The Apprentice's Souleyman Bah slams Lord Sugar for 'patronising' comment about disability after firing
17 October 2019, 11:46 | Updated: 29 October 2019, 12:40
The latest victim of The Apprentice boardroom has slammed Lord Sugar as ‘patronising’ after last night’s show.
It was another dramatic episode of The Apprentice last night as Souleyman Bah became the third contestant to leave the BBC One competition.
But following his brutal firing, now the 20-year-old has accused Lord Sugar of “patronising” him for calling him "brave" in the boardroom.
Having been diagnosed with Retina Pigmentosa at age six - also known as ‘tunnel vision’ - Souleyman said he felt “picked on” and “undermined”.
"I did feel a bit patronised when Lord Sugar said I was brave for coming on this process,” he told The Sun.
"As a person with a disability, you hear that every day, oh you're so brave for doing this. I felt like there was no need for him to say that.
"The audition alone, 70,000 people applied and I was in the final 16. It wasn't easy.”
The para athlete added: "I'm also a successful athlete. I don't need any sympathy or comments like that from him. I think I stood my ground and was bold.

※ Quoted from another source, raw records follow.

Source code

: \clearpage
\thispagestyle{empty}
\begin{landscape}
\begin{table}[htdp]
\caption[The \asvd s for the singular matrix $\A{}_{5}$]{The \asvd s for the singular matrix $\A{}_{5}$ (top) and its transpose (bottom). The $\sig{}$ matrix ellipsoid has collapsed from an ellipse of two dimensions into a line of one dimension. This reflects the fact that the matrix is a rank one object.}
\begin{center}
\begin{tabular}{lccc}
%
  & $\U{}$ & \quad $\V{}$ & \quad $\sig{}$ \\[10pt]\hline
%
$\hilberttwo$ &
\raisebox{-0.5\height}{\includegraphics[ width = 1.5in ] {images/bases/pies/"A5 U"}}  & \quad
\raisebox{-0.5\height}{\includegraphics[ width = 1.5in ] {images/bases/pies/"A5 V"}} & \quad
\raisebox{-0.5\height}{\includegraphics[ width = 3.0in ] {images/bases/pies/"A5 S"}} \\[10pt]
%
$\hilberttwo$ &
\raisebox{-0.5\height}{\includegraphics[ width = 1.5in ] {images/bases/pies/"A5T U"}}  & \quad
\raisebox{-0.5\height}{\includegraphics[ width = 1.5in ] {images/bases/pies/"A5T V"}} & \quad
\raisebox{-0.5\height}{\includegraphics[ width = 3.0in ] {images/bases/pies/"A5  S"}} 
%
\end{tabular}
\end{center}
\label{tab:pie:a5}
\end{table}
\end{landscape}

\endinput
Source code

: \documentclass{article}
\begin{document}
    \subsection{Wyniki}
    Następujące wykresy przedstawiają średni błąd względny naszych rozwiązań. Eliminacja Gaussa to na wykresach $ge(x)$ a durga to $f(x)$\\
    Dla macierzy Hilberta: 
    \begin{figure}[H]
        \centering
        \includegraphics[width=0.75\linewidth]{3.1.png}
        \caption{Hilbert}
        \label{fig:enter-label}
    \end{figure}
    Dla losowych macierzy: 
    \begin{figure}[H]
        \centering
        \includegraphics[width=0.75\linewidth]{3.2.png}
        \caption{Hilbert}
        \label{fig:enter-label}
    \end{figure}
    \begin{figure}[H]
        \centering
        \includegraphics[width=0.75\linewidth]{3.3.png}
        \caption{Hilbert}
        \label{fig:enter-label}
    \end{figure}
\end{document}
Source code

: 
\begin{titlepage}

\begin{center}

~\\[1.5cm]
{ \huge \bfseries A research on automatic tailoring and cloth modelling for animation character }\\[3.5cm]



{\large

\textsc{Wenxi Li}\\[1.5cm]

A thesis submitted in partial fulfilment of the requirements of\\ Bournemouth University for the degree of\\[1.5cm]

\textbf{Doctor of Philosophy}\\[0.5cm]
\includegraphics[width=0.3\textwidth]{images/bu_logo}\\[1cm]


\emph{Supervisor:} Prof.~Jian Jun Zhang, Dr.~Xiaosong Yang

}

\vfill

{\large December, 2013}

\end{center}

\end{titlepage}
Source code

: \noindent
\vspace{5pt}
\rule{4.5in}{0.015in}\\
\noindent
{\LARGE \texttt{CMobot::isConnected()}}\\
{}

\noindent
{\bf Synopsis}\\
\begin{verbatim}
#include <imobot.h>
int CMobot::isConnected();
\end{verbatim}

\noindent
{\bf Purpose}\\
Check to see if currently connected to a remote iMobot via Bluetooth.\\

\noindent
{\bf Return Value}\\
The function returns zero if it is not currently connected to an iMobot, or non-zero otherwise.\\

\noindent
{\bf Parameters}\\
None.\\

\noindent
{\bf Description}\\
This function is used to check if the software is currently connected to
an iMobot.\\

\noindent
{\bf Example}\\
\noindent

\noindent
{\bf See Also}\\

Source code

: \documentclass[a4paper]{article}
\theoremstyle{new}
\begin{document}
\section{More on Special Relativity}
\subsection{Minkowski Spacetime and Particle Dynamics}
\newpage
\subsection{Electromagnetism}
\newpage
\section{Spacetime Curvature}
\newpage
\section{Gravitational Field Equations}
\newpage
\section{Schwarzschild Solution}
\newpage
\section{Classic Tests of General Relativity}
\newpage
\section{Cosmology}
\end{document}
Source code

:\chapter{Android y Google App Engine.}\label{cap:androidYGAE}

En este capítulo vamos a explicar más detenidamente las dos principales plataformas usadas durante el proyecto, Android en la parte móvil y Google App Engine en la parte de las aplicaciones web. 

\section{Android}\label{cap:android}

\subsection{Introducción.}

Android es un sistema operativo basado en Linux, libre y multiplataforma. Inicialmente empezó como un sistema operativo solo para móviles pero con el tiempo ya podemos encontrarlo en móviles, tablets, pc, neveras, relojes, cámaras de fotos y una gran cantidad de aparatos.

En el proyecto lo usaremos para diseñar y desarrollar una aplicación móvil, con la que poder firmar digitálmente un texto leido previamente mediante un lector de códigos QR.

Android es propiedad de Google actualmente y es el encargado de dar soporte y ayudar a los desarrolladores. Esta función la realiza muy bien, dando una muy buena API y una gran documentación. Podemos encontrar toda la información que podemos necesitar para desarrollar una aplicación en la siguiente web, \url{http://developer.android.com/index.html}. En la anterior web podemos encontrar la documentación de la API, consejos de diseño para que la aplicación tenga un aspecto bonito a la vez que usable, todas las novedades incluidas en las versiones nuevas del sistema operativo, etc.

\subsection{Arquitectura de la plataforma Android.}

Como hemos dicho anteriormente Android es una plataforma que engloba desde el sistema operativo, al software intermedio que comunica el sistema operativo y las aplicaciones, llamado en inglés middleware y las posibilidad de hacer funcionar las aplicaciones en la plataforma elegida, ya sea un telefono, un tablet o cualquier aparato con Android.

"I didn't really like him calling me brave."
During this week’s task, the candidates were told to create a toy for six to eight-year-olds.
But team Empower's ‘Tommy the talking turtle’ wasn’t exactly a hit and lost out to Team Unison's ‘Kingdom of Slime’.
In the boardroom, project manager Riyonn Farsad brought in Librarian Lottie Lion and Souleyman, saying they were responsible for the failure of the task.
And Souleyman certainly didn’t agree with the decision, as he told Metro.co.uk: “I thought I was the only one who had any sense in what was wrong with the product, it was an unfortunate case of ‘I told you so’ although I can’t tell them that because I am fired.
“I think what confused me was usually when you’re fired, it’s when you’re the leader if the task, and the reason the task failed was because the toy wasn’t right for the demographic.
“We were told that all along, at our target audience meeting, by John Lewis and Hamley’s Toy Shop. We were told it by everyone and I said that right from the beginning and no one chose to listen to me and that is why we failed.”